Sunday, April 5, 2015

Laziness is not a virtue.

Forgive me for being so lazy these past few days.  I have not been up to writing a plan well, because I have one.  However, I have been too lazy to follow it.  I realize that I need to get back on track and eat well and exercise.  That has been harder for me than I realize.  I have all but given up on myself.
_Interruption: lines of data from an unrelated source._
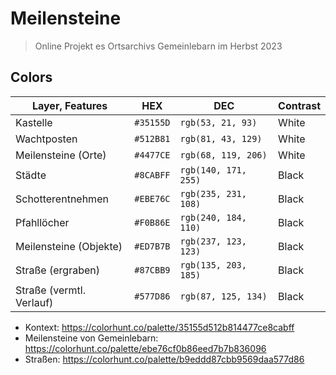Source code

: # Meilensteine

> Online Projekt es Ortsarchivs Gemeinlebarn im Herbst 2023

## Colors

| Layer, Features   | HEX       | DEC               | Contrast |
| ----------------- | --------- | ----------------- | -------- |
| Kastelle          | `#35155D` | `rgb(53, 21, 93)`  | White |
| Wachtposten        | `#512B81` | `rgb(81, 43, 129)` | White |
| Meilensteine (Orte) | `#4477CE` | `rgb(68, 119, 206)` | White |
| Städte            | `#8CABFF` | `rgb(140, 171, 255)` | Black |
| Schotterentnehmen | `#EBE76C` | `rgb(235, 231, 108)` | Black |
| Pfahllöcher | `#F0B86E` | `rgb(240, 184, 110)` | Black |
| Meilensteine (Objekte) | `#ED7B7B` | `rgb(237, 123, 123)` | Black |
| Straße (ergraben) | `#87CBB9` | `rgb(135, 203, 185)` | Black |
| Straße (vermtl. Verlauf) | `#577D86` | `rgb(87, 125, 134)` | Black |

- Kontext: <https://colorhunt.co/palette/35155d512b814477ce8cabff>
- Meilensteine von Gemeinlebarn: <https://colorhunt.co/palette/ebe76cf0b86eed7b7b836096>
- Straßen: <https://colorhunt.co/palette/b9eddd87cbb9569daa577d86>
I tend to overwhelm easily and that has been the problem.  I have grown lazy that my desire is to give up.  I don't want to, but how do I keep myself from being so overwhelmed?  I promised that I will be on this plan for over a year.  I have had less than perfection over the past few weeks.  I have to constantly remind myself that I am a diabetic who wishes to finish her journey and lose weight.  I am concerned that I have gained all of my weight back.  If this will be the case, tomorrow, maybe I realize that I can do better and learn from this.  I don't want to gain all of my weight back, but if I do, I will be reminded that there will be much at stake, at least for me. This would include being diabetic and having suffered the complications of diabetes.  All of those things could be prevented if I just eat healthy and exercise.  Why oh why can I apply not know how to do what is simple?  Why does it have to be complicated?  I feel like I have regressed on the plan and I am wasting money.  I will have to do a better job.  That is all.